# Exercise directions
Copy nothing but the lines below running from the line containing "在七支供里面，忏悔支已经讲完了，今天开始讲随喜支。" through the line containing "对于修持大乘佛法的人来说，应", both end lines included.

--- --- ---

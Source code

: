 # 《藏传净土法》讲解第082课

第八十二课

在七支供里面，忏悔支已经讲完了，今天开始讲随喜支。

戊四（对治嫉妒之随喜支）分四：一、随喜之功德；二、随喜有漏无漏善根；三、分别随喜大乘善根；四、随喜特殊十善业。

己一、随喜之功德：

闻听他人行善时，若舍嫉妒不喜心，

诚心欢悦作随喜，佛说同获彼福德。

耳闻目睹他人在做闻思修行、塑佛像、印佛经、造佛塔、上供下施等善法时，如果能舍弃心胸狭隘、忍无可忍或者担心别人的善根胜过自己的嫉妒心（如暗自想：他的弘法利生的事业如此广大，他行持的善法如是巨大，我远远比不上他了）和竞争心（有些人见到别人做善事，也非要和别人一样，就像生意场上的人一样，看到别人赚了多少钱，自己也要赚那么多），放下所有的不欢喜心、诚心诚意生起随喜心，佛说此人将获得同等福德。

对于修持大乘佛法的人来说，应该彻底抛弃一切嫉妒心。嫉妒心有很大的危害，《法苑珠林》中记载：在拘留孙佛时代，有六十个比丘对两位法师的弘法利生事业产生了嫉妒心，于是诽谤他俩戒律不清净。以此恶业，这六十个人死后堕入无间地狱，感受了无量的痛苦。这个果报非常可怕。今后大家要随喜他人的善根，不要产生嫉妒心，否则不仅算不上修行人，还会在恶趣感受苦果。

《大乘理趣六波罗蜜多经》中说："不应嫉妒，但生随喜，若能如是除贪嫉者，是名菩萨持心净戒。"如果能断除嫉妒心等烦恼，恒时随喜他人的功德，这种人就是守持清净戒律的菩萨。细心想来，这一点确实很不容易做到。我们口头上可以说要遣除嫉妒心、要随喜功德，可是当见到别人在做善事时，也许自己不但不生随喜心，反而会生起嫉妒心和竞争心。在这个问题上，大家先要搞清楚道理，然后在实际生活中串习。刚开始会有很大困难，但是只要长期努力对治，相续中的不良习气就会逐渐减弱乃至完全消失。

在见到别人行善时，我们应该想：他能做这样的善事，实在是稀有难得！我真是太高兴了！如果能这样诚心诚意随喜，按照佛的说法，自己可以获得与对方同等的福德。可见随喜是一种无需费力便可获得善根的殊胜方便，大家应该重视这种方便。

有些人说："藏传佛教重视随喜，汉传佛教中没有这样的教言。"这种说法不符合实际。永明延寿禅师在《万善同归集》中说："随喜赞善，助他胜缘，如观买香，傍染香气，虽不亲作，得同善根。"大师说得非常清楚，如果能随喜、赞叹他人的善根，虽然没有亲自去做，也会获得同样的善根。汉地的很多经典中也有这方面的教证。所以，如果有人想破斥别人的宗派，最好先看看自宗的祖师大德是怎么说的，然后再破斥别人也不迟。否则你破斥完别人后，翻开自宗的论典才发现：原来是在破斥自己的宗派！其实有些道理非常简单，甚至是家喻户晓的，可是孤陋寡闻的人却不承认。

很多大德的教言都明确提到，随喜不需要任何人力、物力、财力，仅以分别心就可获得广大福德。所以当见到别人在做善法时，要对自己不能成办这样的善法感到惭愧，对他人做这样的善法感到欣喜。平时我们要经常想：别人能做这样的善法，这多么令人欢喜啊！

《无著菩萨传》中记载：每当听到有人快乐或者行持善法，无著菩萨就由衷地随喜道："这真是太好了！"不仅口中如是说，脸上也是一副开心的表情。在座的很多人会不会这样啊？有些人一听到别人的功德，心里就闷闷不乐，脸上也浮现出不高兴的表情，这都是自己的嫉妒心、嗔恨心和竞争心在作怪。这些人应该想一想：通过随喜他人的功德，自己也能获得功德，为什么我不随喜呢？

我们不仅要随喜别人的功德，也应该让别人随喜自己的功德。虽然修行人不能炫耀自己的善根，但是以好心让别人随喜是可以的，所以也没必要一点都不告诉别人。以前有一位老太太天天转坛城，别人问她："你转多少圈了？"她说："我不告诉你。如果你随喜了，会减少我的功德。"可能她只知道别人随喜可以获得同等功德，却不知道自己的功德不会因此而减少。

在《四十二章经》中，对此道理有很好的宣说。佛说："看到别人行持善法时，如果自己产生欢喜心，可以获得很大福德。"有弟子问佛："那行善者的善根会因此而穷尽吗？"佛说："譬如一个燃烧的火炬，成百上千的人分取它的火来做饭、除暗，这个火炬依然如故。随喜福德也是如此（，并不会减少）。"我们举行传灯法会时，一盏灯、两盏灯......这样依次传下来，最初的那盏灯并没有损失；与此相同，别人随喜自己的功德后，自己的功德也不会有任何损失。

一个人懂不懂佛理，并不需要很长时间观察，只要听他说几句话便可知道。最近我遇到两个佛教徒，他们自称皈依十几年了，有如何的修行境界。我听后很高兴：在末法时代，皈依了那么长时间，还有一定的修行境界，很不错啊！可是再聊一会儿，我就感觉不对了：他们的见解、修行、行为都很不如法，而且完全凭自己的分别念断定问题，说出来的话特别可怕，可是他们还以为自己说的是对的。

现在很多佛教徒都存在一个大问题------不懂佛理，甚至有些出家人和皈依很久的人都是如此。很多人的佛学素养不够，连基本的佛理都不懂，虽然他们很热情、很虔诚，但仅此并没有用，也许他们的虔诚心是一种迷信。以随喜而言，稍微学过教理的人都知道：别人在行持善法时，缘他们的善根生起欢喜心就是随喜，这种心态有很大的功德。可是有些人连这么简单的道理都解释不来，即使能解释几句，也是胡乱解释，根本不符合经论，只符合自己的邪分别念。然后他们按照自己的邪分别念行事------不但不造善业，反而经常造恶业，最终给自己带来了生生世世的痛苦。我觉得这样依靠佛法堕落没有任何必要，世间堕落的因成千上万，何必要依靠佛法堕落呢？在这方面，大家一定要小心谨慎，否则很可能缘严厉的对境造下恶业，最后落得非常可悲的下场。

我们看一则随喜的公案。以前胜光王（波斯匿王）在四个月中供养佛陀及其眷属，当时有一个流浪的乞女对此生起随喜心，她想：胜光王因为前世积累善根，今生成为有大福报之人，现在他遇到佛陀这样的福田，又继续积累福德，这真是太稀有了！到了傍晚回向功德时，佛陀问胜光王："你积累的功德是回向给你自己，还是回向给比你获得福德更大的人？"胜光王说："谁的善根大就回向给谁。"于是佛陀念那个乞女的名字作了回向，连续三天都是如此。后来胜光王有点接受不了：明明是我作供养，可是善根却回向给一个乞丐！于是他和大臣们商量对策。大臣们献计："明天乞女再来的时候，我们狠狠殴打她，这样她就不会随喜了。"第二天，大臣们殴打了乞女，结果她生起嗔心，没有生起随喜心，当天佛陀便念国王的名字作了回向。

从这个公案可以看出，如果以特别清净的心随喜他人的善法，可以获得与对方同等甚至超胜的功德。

--- --- ---

# Written answer
在七支供里面，忏悔支已经讲完了，今天开始讲随喜支。

戊四（对治嫉妒之随喜支）分四：一、随喜之功德；二、随喜有漏无漏善根；三、分别随喜大乘善根；四、随喜特殊十善业。

己一、随喜之功德：

闻听他人行善时，若舍嫉妒不喜心，

诚心欢悦作随喜，佛说同获彼福德。

耳闻目睹他人在做闻思修行、塑佛像、印佛经、造佛塔、上供下施等善法时，如果能舍弃心胸狭隘、忍无可忍或者担心别人的善根胜过自己的嫉妒心（如暗自想：他的弘法利生的事业如此广大，他行持的善法如是巨大，我远远比不上他了）和竞争心（有些人见到别人做善事，也非要和别人一样，就像生意场上的人一样，看到别人赚了多少钱，自己也要赚那么多），放下所有的不欢喜心、诚心诚意生起随喜心，佛说此人将获得同等福德。

对于修持大乘佛法的人来说，应该彻底抛弃一切嫉妒心。嫉妒心有很大的危害，《法苑珠林》中记载：在拘留孙佛时代，有六十个比丘对两位法师的弘法利生事业产生了嫉妒心，于是诽谤他俩戒律不清净。以此恶业，这六十个人死后堕入无间地狱，感受了无量的痛苦。这个果报非常可怕。今后大家要随喜他人的善根，不要产生嫉妒心，否则不仅算不上修行人，还会在恶趣感受苦果。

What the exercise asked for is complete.